INSTRUCTIONS FOR THE TASK ▸
Wherever a line holds the word "LOCATED", copy that line from the data.

DATA SHOWN ▸
--------------------------------

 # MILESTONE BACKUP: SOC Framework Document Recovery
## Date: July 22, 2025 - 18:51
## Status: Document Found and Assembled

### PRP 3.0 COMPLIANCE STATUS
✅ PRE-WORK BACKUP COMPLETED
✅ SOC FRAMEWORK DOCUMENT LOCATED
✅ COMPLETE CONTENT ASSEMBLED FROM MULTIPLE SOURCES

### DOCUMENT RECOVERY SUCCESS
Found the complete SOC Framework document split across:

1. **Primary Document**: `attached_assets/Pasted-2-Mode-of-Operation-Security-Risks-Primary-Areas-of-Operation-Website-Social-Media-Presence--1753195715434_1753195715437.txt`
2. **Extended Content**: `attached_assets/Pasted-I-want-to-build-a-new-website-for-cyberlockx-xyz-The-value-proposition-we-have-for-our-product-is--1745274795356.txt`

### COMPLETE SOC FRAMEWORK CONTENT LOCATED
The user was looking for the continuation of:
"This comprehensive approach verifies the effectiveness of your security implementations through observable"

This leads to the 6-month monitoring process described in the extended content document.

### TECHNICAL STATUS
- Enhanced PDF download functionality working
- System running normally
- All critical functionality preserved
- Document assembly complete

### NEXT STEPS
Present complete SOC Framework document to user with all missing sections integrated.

--------------------------------

THE ANSWER ▸
✅ SOC FRAMEWORK DOCUMENT LOCATED
### COMPLETE SOC FRAMEWORK CONTENT LOCATED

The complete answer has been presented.